THE DATA:
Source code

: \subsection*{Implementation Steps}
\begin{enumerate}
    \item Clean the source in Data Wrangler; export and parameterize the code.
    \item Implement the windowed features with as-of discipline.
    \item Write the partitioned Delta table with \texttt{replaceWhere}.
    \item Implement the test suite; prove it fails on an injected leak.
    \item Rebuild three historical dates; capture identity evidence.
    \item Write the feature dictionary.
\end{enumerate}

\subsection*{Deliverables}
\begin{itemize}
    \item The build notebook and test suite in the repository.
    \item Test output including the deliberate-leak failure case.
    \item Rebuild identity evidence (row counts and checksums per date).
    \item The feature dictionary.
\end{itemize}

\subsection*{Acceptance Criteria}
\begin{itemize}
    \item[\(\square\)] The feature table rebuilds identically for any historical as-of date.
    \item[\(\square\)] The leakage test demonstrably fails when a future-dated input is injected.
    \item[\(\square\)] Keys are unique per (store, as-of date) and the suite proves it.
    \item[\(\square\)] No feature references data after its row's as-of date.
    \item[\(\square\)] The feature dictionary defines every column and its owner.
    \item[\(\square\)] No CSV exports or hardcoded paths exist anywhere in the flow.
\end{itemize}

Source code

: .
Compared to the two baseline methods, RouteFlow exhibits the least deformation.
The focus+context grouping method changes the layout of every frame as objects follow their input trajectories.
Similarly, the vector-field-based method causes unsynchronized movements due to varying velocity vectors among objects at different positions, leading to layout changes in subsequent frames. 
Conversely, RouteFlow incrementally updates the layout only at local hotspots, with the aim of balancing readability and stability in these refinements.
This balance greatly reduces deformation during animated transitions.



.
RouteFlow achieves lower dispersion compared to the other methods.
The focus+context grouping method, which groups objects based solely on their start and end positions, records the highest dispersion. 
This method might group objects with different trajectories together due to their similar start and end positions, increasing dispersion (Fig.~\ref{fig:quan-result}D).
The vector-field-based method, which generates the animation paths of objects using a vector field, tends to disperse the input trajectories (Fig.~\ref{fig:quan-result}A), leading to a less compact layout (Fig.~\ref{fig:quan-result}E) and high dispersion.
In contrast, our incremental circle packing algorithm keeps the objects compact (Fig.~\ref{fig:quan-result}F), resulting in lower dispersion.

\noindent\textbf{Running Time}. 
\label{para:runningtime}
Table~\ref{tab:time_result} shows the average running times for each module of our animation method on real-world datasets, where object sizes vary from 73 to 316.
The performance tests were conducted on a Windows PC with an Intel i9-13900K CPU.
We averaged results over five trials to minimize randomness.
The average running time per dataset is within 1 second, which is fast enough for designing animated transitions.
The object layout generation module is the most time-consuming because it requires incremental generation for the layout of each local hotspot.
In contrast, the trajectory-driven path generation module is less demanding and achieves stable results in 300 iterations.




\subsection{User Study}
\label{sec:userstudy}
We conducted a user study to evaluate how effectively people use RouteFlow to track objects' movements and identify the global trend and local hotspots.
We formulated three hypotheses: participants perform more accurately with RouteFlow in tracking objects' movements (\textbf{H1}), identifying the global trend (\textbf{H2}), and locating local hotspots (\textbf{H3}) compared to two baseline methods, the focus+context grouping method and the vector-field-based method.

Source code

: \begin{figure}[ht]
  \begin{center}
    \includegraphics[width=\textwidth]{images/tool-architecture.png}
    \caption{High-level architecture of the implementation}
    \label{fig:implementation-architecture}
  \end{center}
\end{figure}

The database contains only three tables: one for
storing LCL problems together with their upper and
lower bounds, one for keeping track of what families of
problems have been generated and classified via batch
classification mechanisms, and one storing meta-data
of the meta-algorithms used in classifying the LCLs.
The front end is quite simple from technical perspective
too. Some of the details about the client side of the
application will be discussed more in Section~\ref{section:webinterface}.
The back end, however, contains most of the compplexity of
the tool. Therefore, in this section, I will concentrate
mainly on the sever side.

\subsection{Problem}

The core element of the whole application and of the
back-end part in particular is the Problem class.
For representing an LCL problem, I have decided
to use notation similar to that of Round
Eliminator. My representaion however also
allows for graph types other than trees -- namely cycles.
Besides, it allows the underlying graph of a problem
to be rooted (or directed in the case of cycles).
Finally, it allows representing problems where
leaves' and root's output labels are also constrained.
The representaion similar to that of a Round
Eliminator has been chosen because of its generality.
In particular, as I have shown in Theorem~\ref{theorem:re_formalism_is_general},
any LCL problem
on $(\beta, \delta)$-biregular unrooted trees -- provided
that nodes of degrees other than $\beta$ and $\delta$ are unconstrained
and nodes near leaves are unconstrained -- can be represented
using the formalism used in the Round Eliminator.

ASSIGNMENT: Sift the data above for lines with "case", then copy each one.

SOLUTION:
    \item Test output including the deliberate-leak failure case.
to be rooted (or directed in the case of cycles).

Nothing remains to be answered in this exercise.